■ **Task statement**
Show every line below where "informations" can be found.

━━━━

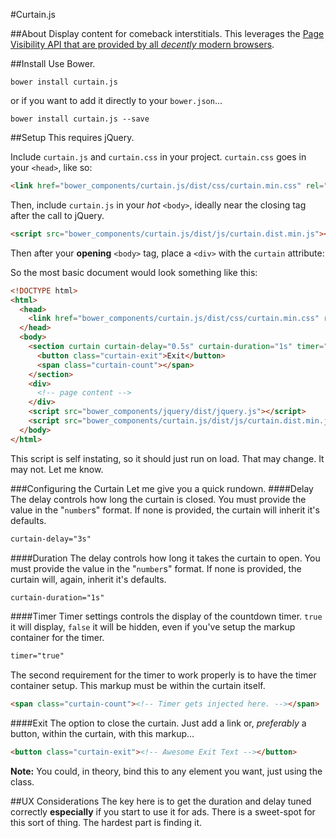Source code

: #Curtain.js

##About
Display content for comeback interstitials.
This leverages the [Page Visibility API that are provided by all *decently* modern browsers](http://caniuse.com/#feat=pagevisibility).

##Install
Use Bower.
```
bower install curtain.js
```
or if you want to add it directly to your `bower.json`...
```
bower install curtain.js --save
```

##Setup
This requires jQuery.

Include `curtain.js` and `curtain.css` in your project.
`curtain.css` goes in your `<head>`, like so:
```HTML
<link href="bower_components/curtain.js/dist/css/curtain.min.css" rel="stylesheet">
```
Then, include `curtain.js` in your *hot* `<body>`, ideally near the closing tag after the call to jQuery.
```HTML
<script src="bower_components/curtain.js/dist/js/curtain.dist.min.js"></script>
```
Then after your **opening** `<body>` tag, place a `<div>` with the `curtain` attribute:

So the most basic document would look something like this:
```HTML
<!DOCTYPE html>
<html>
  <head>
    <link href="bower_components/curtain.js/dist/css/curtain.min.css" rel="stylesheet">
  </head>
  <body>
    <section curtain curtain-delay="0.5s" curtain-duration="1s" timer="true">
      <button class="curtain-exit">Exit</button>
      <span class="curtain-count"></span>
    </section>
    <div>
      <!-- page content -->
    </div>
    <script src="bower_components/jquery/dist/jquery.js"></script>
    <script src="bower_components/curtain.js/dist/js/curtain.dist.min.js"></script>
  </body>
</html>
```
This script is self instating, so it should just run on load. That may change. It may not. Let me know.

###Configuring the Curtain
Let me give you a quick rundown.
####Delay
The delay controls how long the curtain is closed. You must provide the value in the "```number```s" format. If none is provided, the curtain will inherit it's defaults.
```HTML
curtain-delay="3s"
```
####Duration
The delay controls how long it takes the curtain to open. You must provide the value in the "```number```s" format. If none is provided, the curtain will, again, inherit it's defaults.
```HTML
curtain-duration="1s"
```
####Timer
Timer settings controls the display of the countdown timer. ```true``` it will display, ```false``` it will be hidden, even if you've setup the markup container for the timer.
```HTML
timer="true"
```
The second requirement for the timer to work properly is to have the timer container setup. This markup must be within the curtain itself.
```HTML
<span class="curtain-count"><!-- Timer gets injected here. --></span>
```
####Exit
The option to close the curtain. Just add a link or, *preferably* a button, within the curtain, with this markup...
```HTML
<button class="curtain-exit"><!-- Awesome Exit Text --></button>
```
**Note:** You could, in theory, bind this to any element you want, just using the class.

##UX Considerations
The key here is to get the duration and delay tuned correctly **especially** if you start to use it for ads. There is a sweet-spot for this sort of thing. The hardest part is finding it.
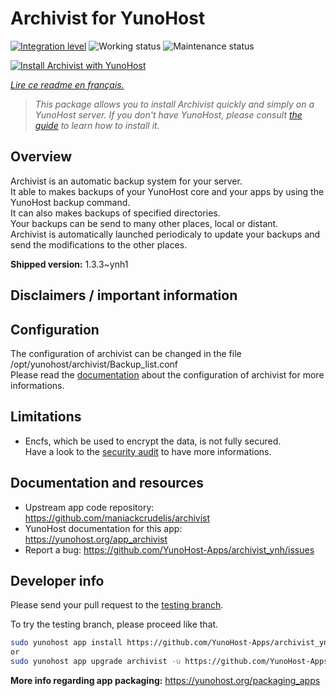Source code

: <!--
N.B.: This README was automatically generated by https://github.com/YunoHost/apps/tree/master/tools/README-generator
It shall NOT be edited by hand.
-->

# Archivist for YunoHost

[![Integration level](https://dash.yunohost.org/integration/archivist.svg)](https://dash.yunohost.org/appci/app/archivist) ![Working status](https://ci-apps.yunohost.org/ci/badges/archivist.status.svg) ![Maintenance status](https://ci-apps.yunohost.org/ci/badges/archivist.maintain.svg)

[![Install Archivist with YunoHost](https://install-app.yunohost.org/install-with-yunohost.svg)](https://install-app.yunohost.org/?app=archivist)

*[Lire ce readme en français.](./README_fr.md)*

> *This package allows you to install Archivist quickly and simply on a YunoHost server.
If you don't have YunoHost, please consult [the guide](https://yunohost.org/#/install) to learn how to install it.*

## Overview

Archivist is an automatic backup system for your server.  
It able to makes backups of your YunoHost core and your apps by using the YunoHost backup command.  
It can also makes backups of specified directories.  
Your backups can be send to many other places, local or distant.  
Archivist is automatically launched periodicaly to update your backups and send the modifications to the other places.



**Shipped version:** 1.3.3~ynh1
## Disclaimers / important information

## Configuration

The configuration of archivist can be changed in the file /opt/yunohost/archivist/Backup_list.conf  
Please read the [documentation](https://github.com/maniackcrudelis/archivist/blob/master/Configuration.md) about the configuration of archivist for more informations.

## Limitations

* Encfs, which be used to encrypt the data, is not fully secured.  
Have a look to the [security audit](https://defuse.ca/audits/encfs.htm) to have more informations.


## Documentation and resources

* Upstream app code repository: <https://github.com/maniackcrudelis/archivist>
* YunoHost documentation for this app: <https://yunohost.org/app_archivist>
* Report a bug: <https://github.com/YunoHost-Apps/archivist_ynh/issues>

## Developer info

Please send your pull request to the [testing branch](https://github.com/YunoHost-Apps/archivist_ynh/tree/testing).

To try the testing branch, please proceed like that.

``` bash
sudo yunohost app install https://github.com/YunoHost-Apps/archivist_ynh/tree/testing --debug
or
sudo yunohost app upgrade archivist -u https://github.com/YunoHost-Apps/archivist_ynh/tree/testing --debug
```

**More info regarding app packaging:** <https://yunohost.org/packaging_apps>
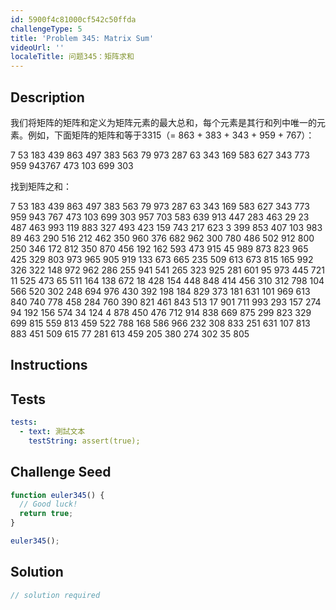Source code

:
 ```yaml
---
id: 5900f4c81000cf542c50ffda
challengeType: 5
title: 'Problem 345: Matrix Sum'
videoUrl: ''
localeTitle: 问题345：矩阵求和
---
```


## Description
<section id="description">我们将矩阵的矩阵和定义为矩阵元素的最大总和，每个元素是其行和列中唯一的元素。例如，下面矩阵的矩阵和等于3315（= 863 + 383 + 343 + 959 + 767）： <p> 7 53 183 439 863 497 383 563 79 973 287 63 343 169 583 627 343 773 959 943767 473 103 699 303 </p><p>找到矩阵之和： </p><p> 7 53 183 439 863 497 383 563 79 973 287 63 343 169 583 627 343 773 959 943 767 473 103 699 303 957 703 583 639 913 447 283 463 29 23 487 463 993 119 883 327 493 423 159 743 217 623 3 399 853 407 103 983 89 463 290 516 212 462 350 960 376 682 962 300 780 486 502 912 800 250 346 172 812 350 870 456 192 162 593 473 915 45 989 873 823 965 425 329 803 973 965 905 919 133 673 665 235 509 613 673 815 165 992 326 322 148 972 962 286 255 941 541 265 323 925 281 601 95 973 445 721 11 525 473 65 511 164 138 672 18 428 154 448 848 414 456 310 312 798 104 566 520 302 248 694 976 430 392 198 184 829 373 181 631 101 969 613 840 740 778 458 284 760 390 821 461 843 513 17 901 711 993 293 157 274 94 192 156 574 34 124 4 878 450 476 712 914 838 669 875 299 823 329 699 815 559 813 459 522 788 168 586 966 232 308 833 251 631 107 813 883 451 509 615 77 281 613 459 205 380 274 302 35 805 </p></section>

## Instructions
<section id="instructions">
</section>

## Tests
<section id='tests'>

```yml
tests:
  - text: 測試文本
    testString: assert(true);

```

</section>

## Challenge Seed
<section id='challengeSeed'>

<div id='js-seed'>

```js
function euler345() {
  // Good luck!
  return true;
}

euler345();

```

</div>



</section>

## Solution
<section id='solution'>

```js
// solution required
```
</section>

━━━━

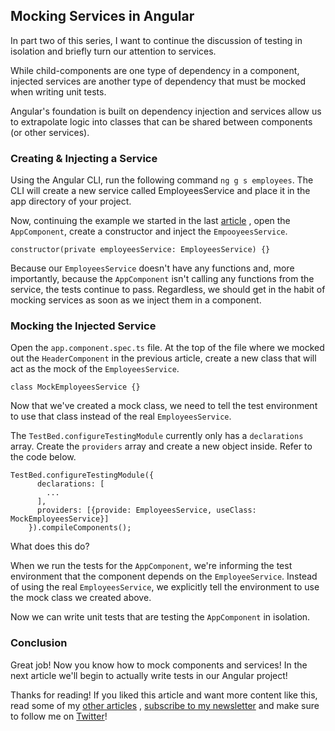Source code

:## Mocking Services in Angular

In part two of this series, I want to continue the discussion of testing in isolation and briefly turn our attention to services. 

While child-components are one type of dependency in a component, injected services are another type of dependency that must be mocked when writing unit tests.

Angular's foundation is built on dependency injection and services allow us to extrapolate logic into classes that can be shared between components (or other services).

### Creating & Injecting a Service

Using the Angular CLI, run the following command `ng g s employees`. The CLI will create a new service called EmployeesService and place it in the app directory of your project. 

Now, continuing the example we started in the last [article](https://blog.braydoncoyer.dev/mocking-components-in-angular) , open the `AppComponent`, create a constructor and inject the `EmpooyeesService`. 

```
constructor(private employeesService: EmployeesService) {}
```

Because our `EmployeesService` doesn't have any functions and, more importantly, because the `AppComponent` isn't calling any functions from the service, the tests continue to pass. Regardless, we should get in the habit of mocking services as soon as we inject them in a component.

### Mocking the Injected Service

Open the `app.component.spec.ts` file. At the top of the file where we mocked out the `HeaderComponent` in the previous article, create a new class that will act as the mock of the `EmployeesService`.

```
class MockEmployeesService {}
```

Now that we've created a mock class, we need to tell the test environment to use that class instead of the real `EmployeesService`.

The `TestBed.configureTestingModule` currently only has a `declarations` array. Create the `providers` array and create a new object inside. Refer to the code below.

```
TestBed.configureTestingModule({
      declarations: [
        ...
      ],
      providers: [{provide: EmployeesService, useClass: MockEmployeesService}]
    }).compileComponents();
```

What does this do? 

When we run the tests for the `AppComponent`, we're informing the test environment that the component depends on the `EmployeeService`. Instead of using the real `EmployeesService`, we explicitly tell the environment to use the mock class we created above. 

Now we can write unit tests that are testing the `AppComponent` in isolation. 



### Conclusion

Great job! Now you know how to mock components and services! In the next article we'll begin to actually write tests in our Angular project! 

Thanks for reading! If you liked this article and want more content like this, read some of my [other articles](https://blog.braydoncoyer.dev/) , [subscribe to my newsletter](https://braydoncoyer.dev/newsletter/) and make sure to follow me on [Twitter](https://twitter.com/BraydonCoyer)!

━━━━

■ **Response area**
Please read the [documentation](https://github.com/maniackcrudelis/archivist/blob/master/Configuration.md) about the configuration of archivist for more informations.
Have a look to the [security audit](https://defuse.ca/audits/encfs.htm) to have more informations.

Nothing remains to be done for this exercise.